WEER EEN NICHEPARFUMHUIS, WEER VAARDIG GEMAAKTE GEUREN
MAAR… WHAT’S NEW…
Jaar van lancering: 2012, 2006, 2013
Laatst aangepast: 03/10/13
Neus: James Heeley (foto)
Concept & realisatie: James Heeley
Of ze kennen hem nog niet óf vinden hem de moeite niet waard. Verbazingwekkend is het toch dat tot nu toe wereldwijd geen enkel serieus parfumblogger aandacht heeft besteed aan James Heeley. Misschien zitten zijn inmiddels zestien (!) geuren nog verborgen tussen de andere niet geopende flacons en/of samples van andere eveneens net geopende parfumhuizen.
Deze voormalige Engelse student filosofie en ethiek aan Kings’ College in Londen is dus een ‘designer turned perfumer’ die inmiddels vanuit Parijs opereert. De boetiek bevindt zich ‘in’ de Passage du Désir – ingang rue Faubourg St Honoré als ik het goed heb begrepen. Strak-saai-smaakvol ingericht. Zijn minimal chic genoemd is gehuld in, zoals dat heet, stemmige zwartwit-tinten met af en toe en verdwaald stuk natuur (kale, kunstige boomstronk, door de elementen gevormde kei). In Nederland wordt hij vanaf nu vertegenwoordigd door Skins.
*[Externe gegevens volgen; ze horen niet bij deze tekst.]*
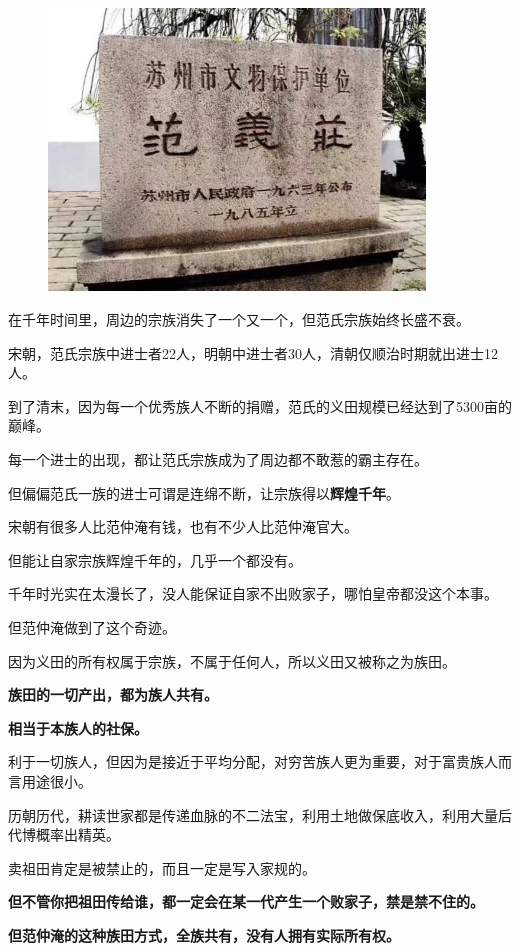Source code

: \documentclass[UTF8, 11pt, oneside]{ctexart}
\newcommand{\zd}[1]{\textbf{\textcolor[RGB]{123,12,0}{#1}}} %
\begin{document}
\begin{figure}[H]
    \centering
    \includegraphics[width=10cm]{2024-03-20-001}
\end{figure}

在千年时间里，周边的宗族消失了一个又一个，但范氏宗族始终长盛不衰。

宋朝，范氏宗族中进士者22人，明朝中进士者30人，清朝仅顺治时期就出进士12人。

到了清末，因为每一个优秀族人不断的捐赠，范氏的义田规模已经达到了5300亩的巅峰。

每一个进士的出现，都让范氏宗族成为了周边都不敢惹的霸主存在。

但偏偏范氏一族的进士可谓是连绵不断，让宗族得以\zd{辉煌千年}。

宋朝有很多人比范仲淹有钱，也有不少人比范仲淹官大。

但能让自家宗族辉煌千年的，几乎一个都没有。

千年时光实在太漫长了，没人能保证自家不出败家子，哪怕皇帝都没这个本事。

但范仲淹做到了这个奇迹。

因为义田的所有权属于宗族，不属于任何人，所以义田又被称之为族田。

\zd{族田的一切产出，都为族人共有。}

\zd{相当于本族人的社保。}

利于一切族人，但因为是接近于平均分配，对穷苦族人更为重要，对于富贵族人而言用途很小。

历朝历代，耕读世家都是传递血脉的不二法宝，利用土地做保底收入，利用大量后代博概率出精英。

卖祖田肯定是被禁止的，而且一定是写入家规的。

\zd{但不管你把祖田传给谁，都一定会在某一代产生一个败家子，禁是禁不住的。}

\zd{但范仲淹的这种族田方式，全族共有，没有人拥有实际所有权。}
\end{document}
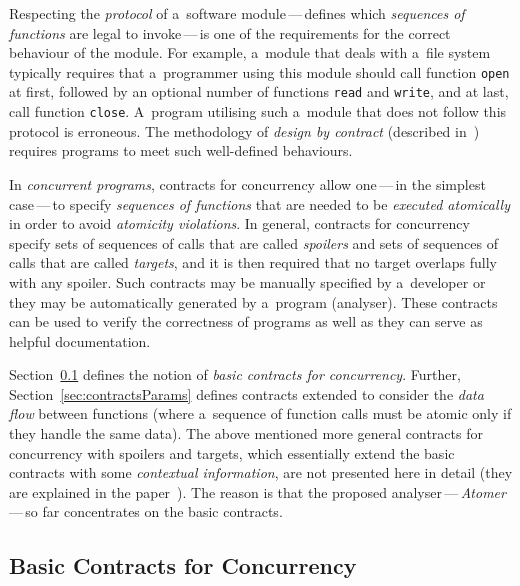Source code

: Respecting the \emph{protocol} of a~software module\,---\,defines
which \emph{sequences of functions} are legal to invoke\,---\,is one of the
requirements for the correct behaviour of the module. For example, a~module
that deals with a~file system typically requires that a~programmer using
this module should call function \texttt{open} at first, followed by an
optional number of functions \texttt{read} and \texttt{write}, and at last,
call function \texttt{close}. A~program utilising such a~module that does
not follow this protocol is erroneous. The methodology of \emph{design by
contract} (described in~\cite{contract}) requires programs to meet
such well-defined behaviours.~\cite{contracts2015}

In \emph{concurrent programs}, contracts for concurrency allow
one\,---\,in the simplest case\,---\,to specify \emph{sequences of
functions} that are needed to be \emph{executed atomically} in order to
avoid \emph{atomicity violations}. In general, contracts for concurrency
specify sets of sequences of calls that are called \emph{spoilers} and sets
of sequences of calls that are called \emph{targets}, and it is then
required that no target overlaps fully with any spoiler. Such contracts may
be manually specified by a~developer or they may be automatically generated
by a~program (analyser). These contracts can be used to verify the
correctness of programs as well as they can serve as helpful documentation.

Section~\ref{sec:contractsBasic} defines the notion of \emph{basic contracts
for concurrency}. Further, Section~\ref{sec:contractsParams} defines
contracts extended to consider the \emph{data flow} between functions
(where a~sequence of function calls must be atomic only if they handle the
same data). The above mentioned more general contracts for concurrency with
spoilers and targets, which essentially extend the basic contracts with
some \emph{contextual information}, are not presented here in detail
(they are explained in the paper~\cite{contracts2017}). The reason is that
the proposed analyser\,---\,\emph{Atomer}\,---\,so far concentrates on the
basic contracts.

\subsection{Basic Contracts for Concurrency}
\label{sec:contractsBasic}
De presentatie onderscheidt zich een beetje van de meeste van zijn concullega’s doordat de standaardflacon bij iedere geur een eigen minimal decoratie in de stemming van de geur krijgt. Maar voor de rest toch: less is more, more of the same en me too. Ik lees op zijn site dat hij een van de weinige eigenaar-oprichters en onafhankelijke luxe parfumhuizen in Europa is. Door deze creatieve vrijheid kan hij individuele geuren creëren die eenvoudigweg uniek zijn.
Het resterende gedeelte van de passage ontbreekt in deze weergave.